▶ _INPUT DATA_:
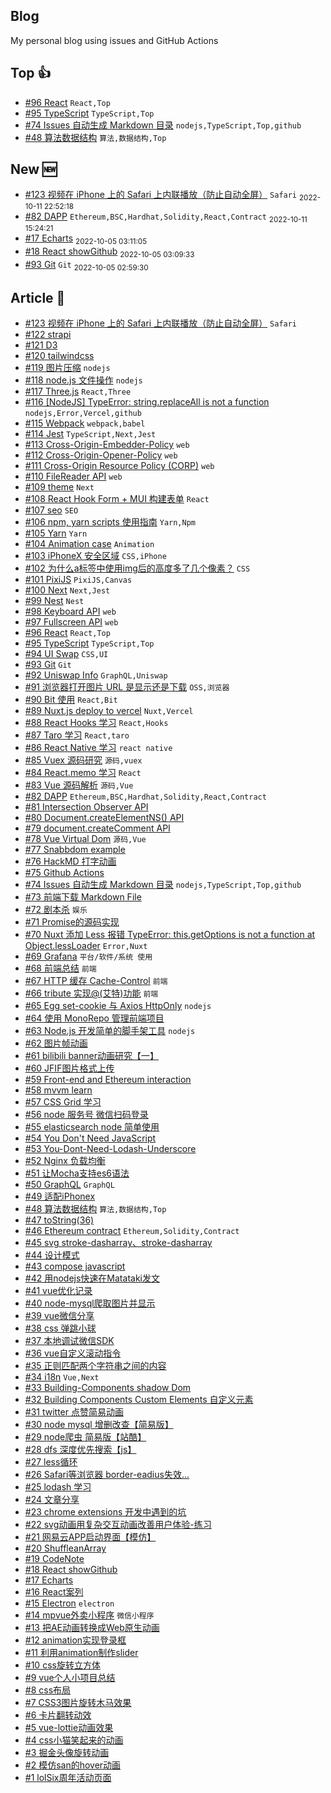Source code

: ## Blog
My personal blog using issues and GitHub Actions

## Top 👍 
- [#96 React](https://github.com/xiaotiandada/blog/issues/96) `React,Top`
- [#95 TypeScript](https://github.com/xiaotiandada/blog/issues/95) `TypeScript,Top`
- [#74 Issues 自动生成 Markdown 目录](https://github.com/xiaotiandada/blog/issues/74) `nodejs,TypeScript,Top,github`
- [#48 算法数据结构](https://github.com/xiaotiandada/blog/issues/48) `算法,数据结构,Top`

## New  🆕 
- [#123 视频在 iPhone 上的 Safari 上内联播放（防止自动全屏）](https://github.com/xiaotiandada/blog/issues/123) `Safari` <sub><time datetime="2022-10-11 22:52:18">2022-10-11 22:52:18</time></sub>
- [#82 DAPP](https://github.com/xiaotiandada/blog/issues/82) `Ethereum,BSC,Hardhat,Solidity,React,Contract` <sub><time datetime="2022-10-11 15:24:21">2022-10-11 15:24:21</time></sub>
- [#17 Echarts](https://github.com/xiaotiandada/blog/issues/17)  <sub><time datetime="2022-10-05 03:11:05">2022-10-05 03:11:05</time></sub>
- [#18 React showGithub](https://github.com/xiaotiandada/blog/issues/18)  <sub><time datetime="2022-10-05 03:09:33">2022-10-05 03:09:33</time></sub>
- [#93 Git](https://github.com/xiaotiandada/blog/issues/93) `Git` <sub><time datetime="2022-10-05 02:59:30">2022-10-05 02:59:30</time></sub>

## Article  📄 
- [#123 视频在 iPhone 上的 Safari 上内联播放（防止自动全屏）](https://github.com/xiaotiandada/blog/issues/123) `Safari`
- [#122 strapi](https://github.com/xiaotiandada/blog/issues/122) 
- [#121 D3](https://github.com/xiaotiandada/blog/issues/121) 
- [#120 tailwindcss](https://github.com/xiaotiandada/blog/issues/120) 
- [#119 图片压缩](https://github.com/xiaotiandada/blog/issues/119) `nodejs`
- [#118 node.js 文件操作](https://github.com/xiaotiandada/blog/issues/118) `nodejs`
- [#117 Three.js](https://github.com/xiaotiandada/blog/issues/117) `React,Three`
- [#116 [NodeJS] TypeError: string.replaceAll is not a function](https://github.com/xiaotiandada/blog/issues/116) `nodejs,Error,Vercel,github`
- [#115 Webpack](https://github.com/xiaotiandada/blog/issues/115) `webpack,babel`
- [#114 Jest](https://github.com/xiaotiandada/blog/issues/114) `TypeScript,Next,Jest`
- [#113 Cross-Origin-Embedder-Policy](https://github.com/xiaotiandada/blog/issues/113) `web`
- [#112 Cross-Origin-Opener-Policy](https://github.com/xiaotiandada/blog/issues/112) `web`
- [#111 Cross-Origin Resource Policy (CORP)](https://github.com/xiaotiandada/blog/issues/111) `web`
- [#110 FileReader API](https://github.com/xiaotiandada/blog/issues/110) `web`
- [#109 theme](https://github.com/xiaotiandada/blog/issues/109) `Next`
- [#108 React Hook Form + MUI 构建表单](https://github.com/xiaotiandada/blog/issues/108) `React`
- [#107 seo](https://github.com/xiaotiandada/blog/issues/107) `SEO`
- [#106 npm, yarn scripts 使用指南](https://github.com/xiaotiandada/blog/issues/106) `Yarn,Npm`
- [#105 Yarn](https://github.com/xiaotiandada/blog/issues/105) `Yarn`
- [#104 Animation case](https://github.com/xiaotiandada/blog/issues/104) `Animation`
- [#103 iPhoneX 安全区域](https://github.com/xiaotiandada/blog/issues/103) `CSS,iPhone`
- [#102 为什么a标签中使用img后的高度多了几个像素？](https://github.com/xiaotiandada/blog/issues/102) `CSS`
- [#101 PixiJS](https://github.com/xiaotiandada/blog/issues/101) `PixiJS,Canvas`
- [#100 Next](https://github.com/xiaotiandada/blog/issues/100) `Next,Jest`
- [#99 Nest](https://github.com/xiaotiandada/blog/issues/99) `Nest`
- [#98 Keyboard API](https://github.com/xiaotiandada/blog/issues/98) `web`
- [#97 Fullscreen API](https://github.com/xiaotiandada/blog/issues/97) `web`
- [#96 React](https://github.com/xiaotiandada/blog/issues/96) `React,Top`
- [#95 TypeScript](https://github.com/xiaotiandada/blog/issues/95) `TypeScript,Top`
- [#94 UI Swap](https://github.com/xiaotiandada/blog/issues/94) `CSS,UI`
- [#93 Git](https://github.com/xiaotiandada/blog/issues/93) `Git`
- [#92 Uniswap Info](https://github.com/xiaotiandada/blog/issues/92) `GraphQL,Uniswap`
- [#91 浏览器打开图片 URL 是显示还是下载](https://github.com/xiaotiandada/blog/issues/91) `OSS,浏览器`
- [#90 Bit 使用](https://github.com/xiaotiandada/blog/issues/90) `React,Bit`
- [#89 Nuxt.js deploy to vercel](https://github.com/xiaotiandada/blog/issues/89) `Nuxt,Vercel`
- [#88 React Hooks 学习](https://github.com/xiaotiandada/blog/issues/88) `React,Hooks`
- [#87 Taro 学习](https://github.com/xiaotiandada/blog/issues/87) `React,taro`
- [#86 React Native 学习](https://github.com/xiaotiandada/blog/issues/86) `react native`
- [#85 Vuex 源码研究](https://github.com/xiaotiandada/blog/issues/85) `源码,vuex`
- [#84 React.memo 学习](https://github.com/xiaotiandada/blog/issues/84) `React`
- [#83 Vue 源码解析](https://github.com/xiaotiandada/blog/issues/83) `源码,Vue`
- [#82 DAPP](https://github.com/xiaotiandada/blog/issues/82) `Ethereum,BSC,Hardhat,Solidity,React,Contract`
- [#81 Intersection Observer API](https://github.com/xiaotiandada/blog/issues/81) 
- [#80 Document.createElementNS() API](https://github.com/xiaotiandada/blog/issues/80) 
- [#79 document.createComment API](https://github.com/xiaotiandada/blog/issues/79) 
- [#78 Vue Virtual Dom](https://github.com/xiaotiandada/blog/issues/78) `源码,Vue`
- [#77 Snabbdom example](https://github.com/xiaotiandada/blog/issues/77) 
- [#76 HackMD 打字动画](https://github.com/xiaotiandada/blog/issues/76) 
- [#75 Github Actions](https://github.com/xiaotiandada/blog/issues/75) 
- [#74 Issues 自动生成 Markdown 目录](https://github.com/xiaotiandada/blog/issues/74) `nodejs,TypeScript,Top,github`
- [#73 前端下载 Markdown File](https://github.com/xiaotiandada/blog/issues/73) 
- [#72 剧本杀](https://github.com/xiaotiandada/blog/issues/72) `娱乐`
- [#71 Promise的源码实现](https://github.com/xiaotiandada/blog/issues/71) 
- [#70 Nuxt 添加 Less 报错 TypeError: this.getOptions is not a function at Object.lessLoader](https://github.com/xiaotiandada/blog/issues/70) `Error,Nuxt`
- [#69 Grafana](https://github.com/xiaotiandada/blog/issues/69) `平台/软件/系统 使用`
- [#68 前端总结](https://github.com/xiaotiandada/blog/issues/68) `前端`
- [#67 HTTP 缓存  Cache-Control](https://github.com/xiaotiandada/blog/issues/67) `前端`
- [#66 tribute 实现@(艾特)功能](https://github.com/xiaotiandada/blog/issues/66) `前端`
- [#65 Egg set-cookie 与 Axios   HttpOnly](https://github.com/xiaotiandada/blog/issues/65) `nodejs`
- [#64 使用 MonoRepo 管理前端项目](https://github.com/xiaotiandada/blog/issues/64) 
- [#63 Node.js 开发简单的脚手架工具](https://github.com/xiaotiandada/blog/issues/63) `nodejs`
- [#62 图片帧动画](https://github.com/xiaotiandada/blog/issues/62) 
- [#61 bilibili banner动画研究【一】](https://github.com/xiaotiandada/blog/issues/61) 
- [#60 JFIF图片格式上传](https://github.com/xiaotiandada/blog/issues/60) 
- [#59 Front-end and Ethereum interaction](https://github.com/xiaotiandada/blog/issues/59) 
- [#58  mvvm learn](https://github.com/xiaotiandada/blog/issues/58) 
- [#57 CSS Grid 学习](https://github.com/xiaotiandada/blog/issues/57) 
- [#56 node 服务号 微信扫码登录](https://github.com/xiaotiandada/blog/issues/56) 
- [#55 elasticsearch node 简单使用](https://github.com/xiaotiandada/blog/issues/55) 
- [#54 You Don't Need JavaScript](https://github.com/xiaotiandada/blog/issues/54) 
- [#53  You-Dont-Need-Lodash-Underscore](https://github.com/xiaotiandada/blog/issues/53) 
- [#52 Nginx 负载均衡](https://github.com/xiaotiandada/blog/issues/52) 
- [#51 让Mocha支持es6语法](https://github.com/xiaotiandada/blog/issues/51) 
- [#50 GraphQL](https://github.com/xiaotiandada/blog/issues/50) `GraphQL`
- [#49 适配iPhonex](https://github.com/xiaotiandada/blog/issues/49) 
- [#48 算法数据结构](https://github.com/xiaotiandada/blog/issues/48) `算法,数据结构,Top`
- [#47 toString(36)](https://github.com/xiaotiandada/blog/issues/47) 
- [#46 Ethereum contract](https://github.com/xiaotiandada/blog/issues/46) `Ethereum,Solidity,Contract`
- [#45 svg stroke-dasharray、stroke-dasharray](https://github.com/xiaotiandada/blog/issues/45) 
- [#44 设计模式](https://github.com/xiaotiandada/blog/issues/44) 
- [#43 compose javascript](https://github.com/xiaotiandada/blog/issues/43) 
- [#42 用nodejs快速在Matataki发文](https://github.com/xiaotiandada/blog/issues/42) 
- [#41 vue优化记录](https://github.com/xiaotiandada/blog/issues/41) 
- [#40 node-mysql爬取图片并显示](https://github.com/xiaotiandada/blog/issues/40) 
- [#39 vue微信分享](https://github.com/xiaotiandada/blog/issues/39) 
- [#38 css 弹跳小球](https://github.com/xiaotiandada/blog/issues/38) 
- [#37 本地调试微信SDK](https://github.com/xiaotiandada/blog/issues/37) 
- [#36  vue自定义滚动指令](https://github.com/xiaotiandada/blog/issues/36) 
- [#35 正则匹配两个字符串之间的内容](https://github.com/xiaotiandada/blog/issues/35) 
- [#34 i18n](https://github.com/xiaotiandada/blog/issues/34) `Vue,Next`
- [#33 Building-Components shadow Dom](https://github.com/xiaotiandada/blog/issues/33) 
- [#32 Building Components Custom Elements 自定义元素](https://github.com/xiaotiandada/blog/issues/32) 
- [#31 twitter 点赞简易动画](https://github.com/xiaotiandada/blog/issues/31) 
- [#30 node mysql 增删改查【简易版】](https://github.com/xiaotiandada/blog/issues/30) 
- [#29 node爬虫 简易版【站酷】](https://github.com/xiaotiandada/blog/issues/29) 
- [#28  dfs 深度优先搜索【js】](https://github.com/xiaotiandada/blog/issues/28) 
- [#27 less循环](https://github.com/xiaotiandada/blog/issues/27) 
- [#26 Safari等浏览器 border-eadius失效...](https://github.com/xiaotiandada/blog/issues/26) 
- [#25 lodash 学习](https://github.com/xiaotiandada/blog/issues/25) 
- [#24 文章分享](https://github.com/xiaotiandada/blog/issues/24) 
- [#23 chrome extensions 开发中遇到的坑](https://github.com/xiaotiandada/blog/issues/23) 
- [#22 svg动画用复杂交互动画改善用户体验-练习](https://github.com/xiaotiandada/blog/issues/22) 
- [#21 网易云APP启动界面【模仿】](https://github.com/xiaotiandada/blog/issues/21) 
- [#20 ShuffleanArray](https://github.com/xiaotiandada/blog/issues/20) 
- [#19 CodeNote](https://github.com/xiaotiandada/blog/issues/19) 
- [#18 React showGithub](https://github.com/xiaotiandada/blog/issues/18) 
- [#17 Echarts](https://github.com/xiaotiandada/blog/issues/17) 
- [#16 React案列](https://github.com/xiaotiandada/blog/issues/16) 
- [#15 Electron](https://github.com/xiaotiandada/blog/issues/15) `electron`
- [#14 mpvue外卖小程序](https://github.com/xiaotiandada/blog/issues/14) `微信小程序`
- [#13 把AE动画转换成Web原生动画](https://github.com/xiaotiandada/blog/issues/13) 
- [#12  animation实现登录框](https://github.com/xiaotiandada/blog/issues/12) 
- [#11 利用animation制作slider](https://github.com/xiaotiandada/blog/issues/11) 
- [#10 css旋转立方体](https://github.com/xiaotiandada/blog/issues/10) 
- [#9 vue个人小项目总结](https://github.com/xiaotiandada/blog/issues/9) 
- [#8 css布局](https://github.com/xiaotiandada/blog/issues/8) 
- [#7 CSS3图片旋转木马效果](https://github.com/xiaotiandada/blog/issues/7) 
- [#6 卡片翻转动效](https://github.com/xiaotiandada/blog/issues/6) 
- [#5 vue-lottie动画效果](https://github.com/xiaotiandada/blog/issues/5) 
- [#4 css小猫笑起来的动画](https://github.com/xiaotiandada/blog/issues/4) 
- [#3 掘金头像旋转动画](https://github.com/xiaotiandada/blog/issues/3) 
- [#2 模仿san的hover动画](https://github.com/xiaotiandada/blog/issues/2) 
- [#1 lolSix周年活动页面](https://github.com/xiaotiandada/blog/issues/1)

▶ _YOUR ASSIGNMENT_:
Everything above from the line containing "- [#98 Keyboard" down to the line containing "- [#92 Uniswap" is to be transcribed exactly, with both of those lines included and nothing else added.

▶ _SOLUTION FOR THIS PROBLEM_:
- [#98 Keyboard API](https://github.com/xiaotiandada/blog/issues/98) `web`
- [#97 Fullscreen API](https://github.com/xiaotiandada/blog/issues/97) `web`
- [#96 React](https://github.com/xiaotiandada/blog/issues/96) `React,Top`
- [#95 TypeScript](https://github.com/xiaotiandada/blog/issues/95) `TypeScript,Top`
- [#94 UI Swap](https://github.com/xiaotiandada/blog/issues/94) `CSS,UI`
- [#93 Git](https://github.com/xiaotiandada/blog/issues/93) `Git`
- [#92 Uniswap Info](https://github.com/xiaotiandada/blog/issues/92) `GraphQL,Uniswap`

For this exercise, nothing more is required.